* Task statement *
Return every line of the entries that includes the word "based".

[Collected data]
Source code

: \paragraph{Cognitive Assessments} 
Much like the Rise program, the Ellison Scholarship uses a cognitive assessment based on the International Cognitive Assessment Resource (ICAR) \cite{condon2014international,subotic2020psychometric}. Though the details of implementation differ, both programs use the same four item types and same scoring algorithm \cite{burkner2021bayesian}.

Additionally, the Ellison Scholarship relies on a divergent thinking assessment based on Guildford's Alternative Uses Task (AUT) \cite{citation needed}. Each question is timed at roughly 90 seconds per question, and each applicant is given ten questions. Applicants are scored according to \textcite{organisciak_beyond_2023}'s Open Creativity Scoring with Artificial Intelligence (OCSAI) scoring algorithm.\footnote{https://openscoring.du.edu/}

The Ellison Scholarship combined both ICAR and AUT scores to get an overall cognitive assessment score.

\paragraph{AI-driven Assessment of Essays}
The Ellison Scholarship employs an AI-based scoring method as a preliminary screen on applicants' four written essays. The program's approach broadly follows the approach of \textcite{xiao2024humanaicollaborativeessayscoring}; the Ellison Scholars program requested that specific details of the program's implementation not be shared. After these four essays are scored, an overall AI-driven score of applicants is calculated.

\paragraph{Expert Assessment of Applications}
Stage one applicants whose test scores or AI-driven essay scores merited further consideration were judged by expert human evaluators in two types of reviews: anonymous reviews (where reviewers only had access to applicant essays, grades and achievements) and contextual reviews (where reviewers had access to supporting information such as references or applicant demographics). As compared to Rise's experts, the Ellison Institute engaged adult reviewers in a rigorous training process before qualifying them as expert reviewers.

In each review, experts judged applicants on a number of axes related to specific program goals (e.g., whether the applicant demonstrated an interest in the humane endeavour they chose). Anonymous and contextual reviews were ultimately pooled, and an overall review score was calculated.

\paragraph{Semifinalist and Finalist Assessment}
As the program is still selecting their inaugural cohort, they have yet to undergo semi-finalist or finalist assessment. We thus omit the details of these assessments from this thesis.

* Result below *
Much like the Rise program, the Ellison Scholarship uses a cognitive assessment based on the International Cognitive Assessment Resource (ICAR) \cite{condon2014international,subotic2020psychometric}. Though the details of implementation differ, both programs use the same four item types and same scoring algorithm \cite{burkner2021bayesian}.
Additionally, the Ellison Scholarship relies on a divergent thinking assessment based on Guildford's Alternative Uses Task (AUT) \cite{citation needed}. Each question is timed at roughly 90 seconds per question, and each applicant is given ten questions. Applicants are scored according to \textcite{organisciak_beyond_2023}'s Open Creativity Scoring with Artificial Intelligence (OCSAI) scoring algorithm.\footnote{https://openscoring.du.edu/}
The Ellison Scholarship employs an AI-based scoring method as a preliminary screen on applicants' four written essays. The program's approach broadly follows the approach of \textcite{xiao2024humanaicollaborativeessayscoring}; the Ellison Scholars program requested that specific details of the program's implementation not be shared. After these four essays are scored, an overall AI-driven score of applicants is calculated.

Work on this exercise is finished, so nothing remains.